The country has developed successful construction, banking, retail and real estate sectors, although these have been hit by the global financial downturn.
Economic growth reached double digit figures between 2006 and 2008 before sliding back to 3.7% in 2010, according to the CIA World Factbook.
Like many emerging market economies experiencing rapid growth and with access to vast natural resources, Azerbaijan has been impacted by corruption.
Transparency International ranked the country 134th out of 178 countries in its Corruption Perceptions Index 2010, although the Azerbaijani government maintains it is attempting to eradicate graft.
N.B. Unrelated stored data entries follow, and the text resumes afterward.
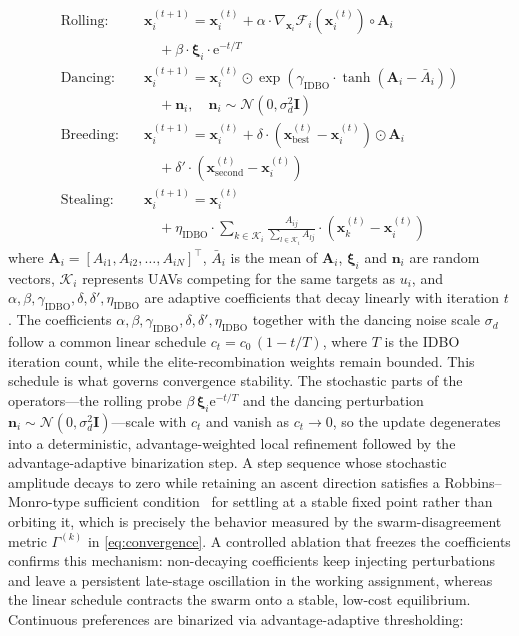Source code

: \documentclass[lettersize,journal]{IEEEtran}
\newcommand{\hladd}[1]{{\color{blue}#1}}
\begin{document}
\begin{align}
\text{Rolling:} \quad & \mathbf{x}_i^{(t+1)} = \mathbf{x}_i^{(t)} + \alpha \cdot \nabla_{\mathbf{x}_i} \mathcal{F}_i(\mathbf{x}_i^{(t)}) \circ \mathbf{A}_i \nonumber \\
& \quad + \beta \cdot \boldsymbol{\xi}_i \cdot \mathrm{e}^{-t/T} \label{eq:rolling_update} \\
\text{Dancing:} \quad & \mathbf{x}_i^{(t+1)} = \mathbf{x}_i^{(t)} \odot \exp\left(\gamma_{\mathrm{IDBO}} \cdot \tanh(\mathbf{A}_i - \bar{A}_i)\right) \nonumber \\
& \quad + \mathbf{n}_i, \quad \mathbf{n}_i \sim \mathcal{N}(0, \sigma_d^2 \mathbf{I}) \label{eq:dancing_update} \\
\text{Breeding:} \quad & \mathbf{x}_i^{(t+1)} = \mathbf{x}_i^{(t)} + \delta \cdot \left(\mathbf{x}_{\text{best}}^{(t)} - \mathbf{x}_i^{(t)}\right) \odot \mathbf{A}_i \nonumber \\
& \quad + \delta' \cdot \left(\mathbf{x}_{\text{second}}^{(t)} - \mathbf{x}_i^{(t)}\right) \label{eq:breeding_update} \\
\text{Stealing:} \quad & \mathbf{x}_i^{(t+1)} = \mathbf{x}_i^{(t)} \nonumber \\
& \quad + \eta_{\mathrm{IDBO}} \cdot \sum_{k \in \mathcal{K}_i} \frac{A_{ij}}{\sum_{l \in \mathcal{K}_i} A_{lj}} \cdot \left(\mathbf{x}_k^{(t)} - \mathbf{x}_i^{(t)}\right) \label{eq:stealing_update}
\end{align}
where $\mathbf{A}_i = [A_{i1}, A_{i2}, \dots, A_{iN}]^\top$, $\bar{A}_i$ is the mean of $\mathbf{A}_i$, $\boldsymbol{\xi}_i$ and $\mathbf{n}_i$ are random vectors, $\mathcal{K}_i$ represents UAVs competing for the same targets as $u_i$, and $\alpha, \beta, \gamma_{\mathrm{IDBO}}, \delta, \delta', \eta_{\mathrm{IDBO}}$ are adaptive coefficients that decay linearly with iteration $t$. \hladd{The coefficients $\alpha,\beta,\gamma_{\mathrm{IDBO}},\delta,\delta',\eta_{\mathrm{IDBO}}$ together with the dancing noise scale $\sigma_d$ follow a common linear schedule $c_t=c_0\,(1-t/T)$, where $T$ is the IDBO iteration count, while the elite-recombination weights remain bounded. This schedule is what governs convergence stability. The stochastic parts of the operators---the rolling probe $\beta\,\boldsymbol{\xi}_i\mathrm{e}^{-t/T}$ and the dancing perturbation $\mathbf{n}_i\sim\mathcal{N}(0,\sigma_d^2\mathbf{I})$---scale with $c_t$ and vanish as $c_t\!\to\!0$, so the update degenerates into a deterministic, advantage-weighted local refinement followed by the advantage-adaptive binarization step. A step sequence whose stochastic amplitude decays to zero while retaining an ascent direction satisfies a Robbins--Monro-type sufficient condition~\cite{robbins1951stochastic} for settling at a stable fixed point rather than orbiting it, which is precisely the behavior measured by the swarm-disagreement metric $\Gamma^{(k)}$ in \eqref{eq:convergence}. A controlled ablation that freezes the coefficients confirms this mechanism: non-decaying coefficients keep injecting perturbations and leave a persistent late-stage oscillation in the working assignment, whereas the linear schedule contracts the swarm onto a stable, low-cost equilibrium.} Continuous preferences are binarized via advantage-adaptive thresholding:
\end{document}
The World Bank named the country as one of the world's fastest reforming nations in its 2009 "Doing Business" report as a result of these efforts.
Criticism of corruption within the country is mirrored by international concerns about Azerbaijan's commitment to democratic principles.
Current president, Ilham Aliyev, came to power in 2003 taking over from his father, Heydar Aliyev, who had ruled the country since 1993.
Although President Ilham Aliyev secured a landslide electoral victory, international observers criticized the fairness of the vote.
The Organization for Security and Cooperation in Europe (OSCE) cited numerous cases of voter intimidation, unequal conditions for electoral candidates and serious flaws with the counting of votes.
Subsequent elections in 2005, 2008 and 2010 have also been criticized for falling below expected democratic standards by the OSCE and the U.S. State Department. The government has denied electoral abuses and insisted that democracy will be upheld in the country.
Despite being on the receiving end of foreign condemnation with regards its political processes, Azerbaijan has managed to build closer ties with regional and international partners in recent years.
The country joined the Council of Europe in 2001 -- which aims to develop a common legal and democratic area across the continent -- and works in conjunction with a consortium of western oil companies to extract its abundant natural resources. It is also working towards legal and regulatory reforms that would enable accession to the World Trade Organization, according to the U.S Department of State.
In October 2011 Azerbaijan was awarded one of the six non-permanent seats on the U.N. Security Council. From January 2012, the country will sit alongside permanent members of the Security Council -- France, China, Russia, the U.K. and the U.S. -- for a period of two years.
Culturally, Azerbaijan has also looked to raise its profile internationally. In 2011, the country won the Eurovision Song Contest, a continent-wide musical competition.
As a result of this success, Azerbaijan will host the next Eurovision event which has been scheduled to take place in Baku in May, 2012.
The country's state broadcaster that is hosting the event has said it will give Azerbaijan the opportunity to further display its culture and traditions to the whole of Europe.